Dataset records
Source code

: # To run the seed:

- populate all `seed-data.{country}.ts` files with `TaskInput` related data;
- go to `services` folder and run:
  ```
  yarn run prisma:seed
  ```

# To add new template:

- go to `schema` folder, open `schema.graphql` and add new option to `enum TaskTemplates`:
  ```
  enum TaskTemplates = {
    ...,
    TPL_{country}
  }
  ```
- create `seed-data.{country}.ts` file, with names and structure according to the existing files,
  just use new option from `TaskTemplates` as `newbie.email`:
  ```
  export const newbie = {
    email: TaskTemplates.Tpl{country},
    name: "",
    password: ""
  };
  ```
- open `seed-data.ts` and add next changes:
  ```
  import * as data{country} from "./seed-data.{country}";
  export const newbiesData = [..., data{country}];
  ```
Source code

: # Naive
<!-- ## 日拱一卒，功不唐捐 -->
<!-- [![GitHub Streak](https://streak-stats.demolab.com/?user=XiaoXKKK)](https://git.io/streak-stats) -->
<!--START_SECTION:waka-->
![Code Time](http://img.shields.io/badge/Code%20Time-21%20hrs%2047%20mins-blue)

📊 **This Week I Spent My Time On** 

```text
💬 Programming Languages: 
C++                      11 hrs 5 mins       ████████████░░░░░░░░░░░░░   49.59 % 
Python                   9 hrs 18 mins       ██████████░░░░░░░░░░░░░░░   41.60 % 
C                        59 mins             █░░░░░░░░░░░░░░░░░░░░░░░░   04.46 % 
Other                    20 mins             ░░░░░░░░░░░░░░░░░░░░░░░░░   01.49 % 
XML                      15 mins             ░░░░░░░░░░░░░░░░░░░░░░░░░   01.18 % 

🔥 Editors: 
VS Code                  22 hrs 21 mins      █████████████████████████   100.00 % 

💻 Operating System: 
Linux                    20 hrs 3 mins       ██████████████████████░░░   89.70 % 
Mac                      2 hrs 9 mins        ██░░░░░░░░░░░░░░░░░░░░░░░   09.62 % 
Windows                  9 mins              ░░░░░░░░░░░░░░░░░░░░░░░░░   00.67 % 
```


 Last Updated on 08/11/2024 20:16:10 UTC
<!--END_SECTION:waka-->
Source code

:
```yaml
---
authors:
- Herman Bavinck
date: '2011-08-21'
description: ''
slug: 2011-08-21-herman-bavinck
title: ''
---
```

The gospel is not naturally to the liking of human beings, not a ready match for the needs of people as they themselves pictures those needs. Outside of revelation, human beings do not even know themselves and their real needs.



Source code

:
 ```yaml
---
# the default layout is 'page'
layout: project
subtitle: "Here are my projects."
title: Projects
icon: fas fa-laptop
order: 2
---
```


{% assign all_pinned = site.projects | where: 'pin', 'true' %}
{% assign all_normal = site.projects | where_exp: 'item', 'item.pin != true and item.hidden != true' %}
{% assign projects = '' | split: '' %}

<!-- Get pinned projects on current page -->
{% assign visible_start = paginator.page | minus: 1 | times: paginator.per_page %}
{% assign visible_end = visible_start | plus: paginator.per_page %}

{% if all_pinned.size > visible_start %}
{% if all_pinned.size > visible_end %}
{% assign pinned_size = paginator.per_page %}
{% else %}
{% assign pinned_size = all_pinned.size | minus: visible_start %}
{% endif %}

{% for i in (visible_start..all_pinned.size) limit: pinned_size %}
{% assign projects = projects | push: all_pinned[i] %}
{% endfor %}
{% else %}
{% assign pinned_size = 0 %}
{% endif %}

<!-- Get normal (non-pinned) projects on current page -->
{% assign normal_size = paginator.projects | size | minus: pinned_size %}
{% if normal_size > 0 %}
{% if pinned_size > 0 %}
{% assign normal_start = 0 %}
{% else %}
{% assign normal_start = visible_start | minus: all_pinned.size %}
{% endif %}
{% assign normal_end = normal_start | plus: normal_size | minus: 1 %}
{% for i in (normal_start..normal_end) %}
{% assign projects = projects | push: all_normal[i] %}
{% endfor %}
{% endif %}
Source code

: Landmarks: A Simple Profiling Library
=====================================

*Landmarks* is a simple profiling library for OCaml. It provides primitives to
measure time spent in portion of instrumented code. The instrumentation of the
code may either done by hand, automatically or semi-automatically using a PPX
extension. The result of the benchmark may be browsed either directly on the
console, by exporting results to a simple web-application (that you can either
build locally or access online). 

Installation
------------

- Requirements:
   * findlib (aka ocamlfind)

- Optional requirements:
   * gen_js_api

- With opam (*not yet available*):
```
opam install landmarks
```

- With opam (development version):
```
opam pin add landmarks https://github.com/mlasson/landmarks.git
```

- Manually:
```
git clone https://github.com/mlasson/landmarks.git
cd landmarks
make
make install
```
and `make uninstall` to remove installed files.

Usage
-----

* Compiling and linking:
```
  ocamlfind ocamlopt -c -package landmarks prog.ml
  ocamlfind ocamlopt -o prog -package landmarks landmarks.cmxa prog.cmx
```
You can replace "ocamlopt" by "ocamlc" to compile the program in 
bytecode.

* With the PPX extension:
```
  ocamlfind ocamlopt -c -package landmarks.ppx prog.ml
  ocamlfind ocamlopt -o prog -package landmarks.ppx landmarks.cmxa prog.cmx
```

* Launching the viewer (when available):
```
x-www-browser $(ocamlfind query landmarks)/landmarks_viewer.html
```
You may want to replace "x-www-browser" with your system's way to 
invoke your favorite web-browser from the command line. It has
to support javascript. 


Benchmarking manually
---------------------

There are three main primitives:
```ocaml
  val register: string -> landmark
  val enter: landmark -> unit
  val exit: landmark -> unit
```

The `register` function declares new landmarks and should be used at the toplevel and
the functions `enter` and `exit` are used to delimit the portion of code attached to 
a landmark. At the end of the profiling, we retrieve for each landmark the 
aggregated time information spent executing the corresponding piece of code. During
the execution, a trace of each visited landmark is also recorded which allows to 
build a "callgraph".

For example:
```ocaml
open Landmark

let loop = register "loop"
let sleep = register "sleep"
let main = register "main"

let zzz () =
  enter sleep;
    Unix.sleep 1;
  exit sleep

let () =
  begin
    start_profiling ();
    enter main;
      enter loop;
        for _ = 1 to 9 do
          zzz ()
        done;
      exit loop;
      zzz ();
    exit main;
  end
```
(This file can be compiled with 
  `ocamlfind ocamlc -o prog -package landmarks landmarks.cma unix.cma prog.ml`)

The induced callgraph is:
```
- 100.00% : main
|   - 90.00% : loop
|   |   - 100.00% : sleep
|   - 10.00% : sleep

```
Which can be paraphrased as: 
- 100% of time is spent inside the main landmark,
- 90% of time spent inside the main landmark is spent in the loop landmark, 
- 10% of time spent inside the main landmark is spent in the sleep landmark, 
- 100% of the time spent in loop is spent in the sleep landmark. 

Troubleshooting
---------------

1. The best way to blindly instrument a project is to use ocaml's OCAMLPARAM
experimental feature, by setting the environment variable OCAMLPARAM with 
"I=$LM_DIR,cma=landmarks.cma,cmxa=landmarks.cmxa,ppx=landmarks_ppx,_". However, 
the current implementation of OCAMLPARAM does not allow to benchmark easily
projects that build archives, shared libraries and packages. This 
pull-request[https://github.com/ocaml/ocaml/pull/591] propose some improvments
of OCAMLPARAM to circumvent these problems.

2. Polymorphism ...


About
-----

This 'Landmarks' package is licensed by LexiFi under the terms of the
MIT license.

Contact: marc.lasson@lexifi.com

Exercise directions
Would you repeat all of the entries exactly?

Problem solution
Source code

: # To run the seed:

- populate all `seed-data.{country}.ts` files with `TaskInput` related data;
- go to `services` folder and run:
  ```
  yarn run prisma:seed
  ```

# To add new template:

- go to `schema` folder, open `schema.graphql` and add new option to `enum TaskTemplates`:
  ```
  enum TaskTemplates = {
    ...,
    TPL_{country}
  }
  ```
- create `seed-data.{country}.ts` file, with names and structure according to the existing files,
  just use new option from `TaskTemplates` as `newbie.email`:
  ```
  export const newbie = {
    email: TaskTemplates.Tpl{country},
    name: "",
    password: ""
  };
  ```
- open `seed-data.ts` and add next changes:
  ```
  import * as data{country} from "./seed-data.{country}";
  export const newbiesData = [..., data{country}];
  ```
Source code

: # Naive
<!-- ## 日拱一卒，功不唐捐 -->
<!-- [![GitHub Streak](https://streak-stats.demolab.com/?user=XiaoXKKK)](https://git.io/streak-stats) -->
<!--START_SECTION:waka-->
![Code Time](http://img.shields.io/badge/Code%20Time-21%20hrs%2047%20mins-blue)

📊 **This Week I Spent My Time On** 

```text
💬 Programming Languages: 
C++                      11 hrs 5 mins       ████████████░░░░░░░░░░░░░   49.59 % 
Python                   9 hrs 18 mins       ██████████░░░░░░░░░░░░░░░   41.60 % 
C                        59 mins             █░░░░░░░░░░░░░░░░░░░░░░░░   04.46 % 
Other                    20 mins             ░░░░░░░░░░░░░░░░░░░░░░░░░   01.49 % 
XML                      15 mins             ░░░░░░░░░░░░░░░░░░░░░░░░░   01.18 % 

🔥 Editors: 
VS Code                  22 hrs 21 mins      █████████████████████████   100.00 % 

💻 Operating System: 
Linux                    20 hrs 3 mins       ██████████████████████░░░   89.70 % 
Mac                      2 hrs 9 mins        ██░░░░░░░░░░░░░░░░░░░░░░░   09.62 % 
Windows                  9 mins              ░░░░░░░░░░░░░░░░░░░░░░░░░   00.67 % 
```


 Last Updated on 08/11/2024 20:16:10 UTC
<!--END_SECTION:waka-->
Source code

:
```yaml
---
authors:
- Herman Bavinck
date: '2011-08-21'
description: ''
slug: 2011-08-21-herman-bavinck
title: ''
---
```

The gospel is not naturally to the liking of human beings, not a ready match for the needs of people as they themselves pictures those needs. Outside of revelation, human beings do not even know themselves and their real needs.



Source code

:
 ```yaml
---
# the default layout is 'page'
layout: project
subtitle: "Here are my projects."
title: Projects
icon: fas fa-laptop
order: 2
---
```


{% assign all_pinned = site.projects | where: 'pin', 'true' %}
{% assign all_normal = site.projects | where_exp: 'item', 'item.pin != true and item.hidden != true' %}
{% assign projects = '' | split: '' %}

<!-- Get pinned projects on current page -->
{% assign visible_start = paginator.page | minus: 1 | times: paginator.per_page %}
{% assign visible_end = visible_start | plus: paginator.per_page %}

{% if all_pinned.size > visible_start %}
{% if all_pinned.size > visible_end %}
{% assign pinned_size = paginator.per_page %}
{% else %}
{% assign pinned_size = all_pinned.size | minus: visible_start %}
{% endif %}

{% for i in (visible_start..all_pinned.size) limit: pinned_size %}
{% assign projects = projects | push: all_pinned[i] %}
{% endfor %}
{% else %}
{% assign pinned_size = 0 %}
{% endif %}

<!-- Get normal (non-pinned) projects on current page -->
{% assign normal_size = paginator.projects | size | minus: pinned_size %}
{% if normal_size > 0 %}
{% if pinned_size > 0 %}
{% assign normal_start = 0 %}
{% else %}
{% assign normal_start = visible_start | minus: all_pinned.size %}
{% endif %}
{% assign normal_end = normal_start | plus: normal_size | minus: 1 %}
{% for i in (normal_start..normal_end) %}
{% assign projects = projects | push: all_normal[i] %}
{% endfor %}
{% endif %}
Source code

: Landmarks: A Simple Profiling Library
=====================================

*Landmarks* is a simple profiling library for OCaml. It provides primitives to
measure time spent in portion of instrumented code. The instrumentation of the
code may either done by hand, automatically or semi-automatically using a PPX
extension. The result of the benchmark may be browsed either directly on the
console, by exporting results to a simple web-application (that you can either
build locally or access online). 

Installation
------------

- Requirements:
   * findlib (aka ocamlfind)

- Optional requirements:
   * gen_js_api

- With opam (*not yet available*):
```
opam install landmarks
```

- With opam (development version):
```
opam pin add landmarks https://github.com/mlasson/landmarks.git
```

- Manually:
```
git clone https://github.com/mlasson/landmarks.git
cd landmarks
make
make install
```
and `make uninstall` to remove installed files.

Usage
-----

* Compiling and linking:
```
  ocamlfind ocamlopt -c -package landmarks prog.ml
  ocamlfind ocamlopt -o prog -package landmarks landmarks.cmxa prog.cmx
```
You can replace "ocamlopt" by "ocamlc" to compile the program in 
bytecode.

* With the PPX extension:
```
  ocamlfind ocamlopt -c -package landmarks.ppx prog.ml
  ocamlfind ocamlopt -o prog -package landmarks.ppx landmarks.cmxa prog.cmx
```

* Launching the viewer (when available):
```
x-www-browser $(ocamlfind query landmarks)/landmarks_viewer.html
```
You may want to replace "x-www-browser" with your system's way to 
invoke your favorite web-browser from the command line. It has
to support javascript. 


Benchmarking manually
---------------------

There are three main primitives:
```ocaml
  val register: string -> landmark
  val enter: landmark -> unit
  val exit: landmark -> unit
```

The `register` function declares new landmarks and should be used at the toplevel and
the functions `enter` and `exit` are used to delimit the portion of code attached to 
a landmark. At the end of the profiling, we retrieve for each landmark the 
aggregated time information spent executing the corresponding piece of code. During
the execution, a trace of each visited landmark is also recorded which allows to 
build a "callgraph".

For example:
```ocaml
open Landmark

let loop = register "loop"
let sleep = register "sleep"
let main = register "main"

let zzz () =
  enter sleep;
    Unix.sleep 1;
  exit sleep

let () =
  begin
    start_profiling ();
    enter main;
      enter loop;
        for _ = 1 to 9 do
          zzz ()
        done;
      exit loop;
      zzz ();
    exit main;
  end
```
(This file can be compiled with 
  `ocamlfind ocamlc -o prog -package landmarks landmarks.cma unix.cma prog.ml`)

The induced callgraph is:
```
- 100.00% : main
|   - 90.00% : loop
|   |   - 100.00% : sleep
|   - 10.00% : sleep

```
Which can be paraphrased as: 
- 100% of time is spent inside the main landmark,
- 90% of time spent inside the main landmark is spent in the loop landmark, 
- 10% of time spent inside the main landmark is spent in the sleep landmark, 
- 100% of the time spent in loop is spent in the sleep landmark. 

Troubleshooting
---------------

1. The best way to blindly instrument a project is to use ocaml's OCAMLPARAM
experimental feature, by setting the environment variable OCAMLPARAM with 
"I=$LM_DIR,cma=landmarks.cma,cmxa=landmarks.cmxa,ppx=landmarks_ppx,_". However, 
the current implementation of OCAMLPARAM does not allow to benchmark easily
projects that build archives, shared libraries and packages. This 
pull-request[https://github.com/ocaml/ocaml/pull/591] propose some improvments
of OCAMLPARAM to circumvent these problems.

2. Polymorphism ...


About
-----

This 'Landmarks' package is licensed by LexiFi under the terms of the
MIT license.

Contact: marc.lasson@lexifi.com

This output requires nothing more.